If a house is built too well, so efficiently that it is permanent and refuses to fall apart, then people have no reason to come together. Though the house stays together, the people fall apart, and nothing gets renewed. Smart people might be able to invent excuses to get together, but this is too abstract and hollow, and some contrivance insults the soul. People have a genuine need to make things with their ingenuity and with their hands.

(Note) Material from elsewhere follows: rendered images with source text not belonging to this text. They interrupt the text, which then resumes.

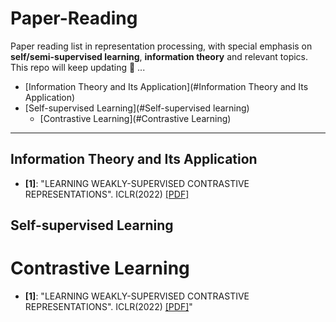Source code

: ﻿# Paper-Reading
Paper reading list in representation processing, with special emphasis on **self/semi-supervised learning**, **information theory** and relevant topics. This repo will keep updating 🤗 ...

- [Information Theory and Its Application](#Information Theory and Its Application)
- [Self-supervised Learning](#Self-supervised learning)
  - [Contrastive Learning](#Contrastive Learning)


***

## Information Theory and Its Application
* **[1]**: "LEARNING WEAKLY-SUPERVISED CONTRASTIVE REPRESENTATIONS". ICLR(2022) [[PDF]](https://openreview.net/pdf?id=MSwEFaztwkE)

## Self-supervised Learning
# Contrastive Learning
* **[1]**: "LEARNING WEAKLY-SUPERVISED CONTRASTIVE REPRESENTATIONS". ICLR(2022) [[PDF]](https://openreview.net/pdf?id=MSwEFaztwkE)"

This coming together to gather water by hand, to do communal tasks gracefully – tasks that a machine could do in an instant anonymously – or to repair rickety houses ensures that the very smiley togetherness so missing in the pre-planned, alienated lives of modern civilization. When a Tzutujil (Mayan) says he needs to be healed, he asks the shaman to chumij, or replaster, him. When we begin to fade, the shaman plasters us with remembrance so that we can shine again.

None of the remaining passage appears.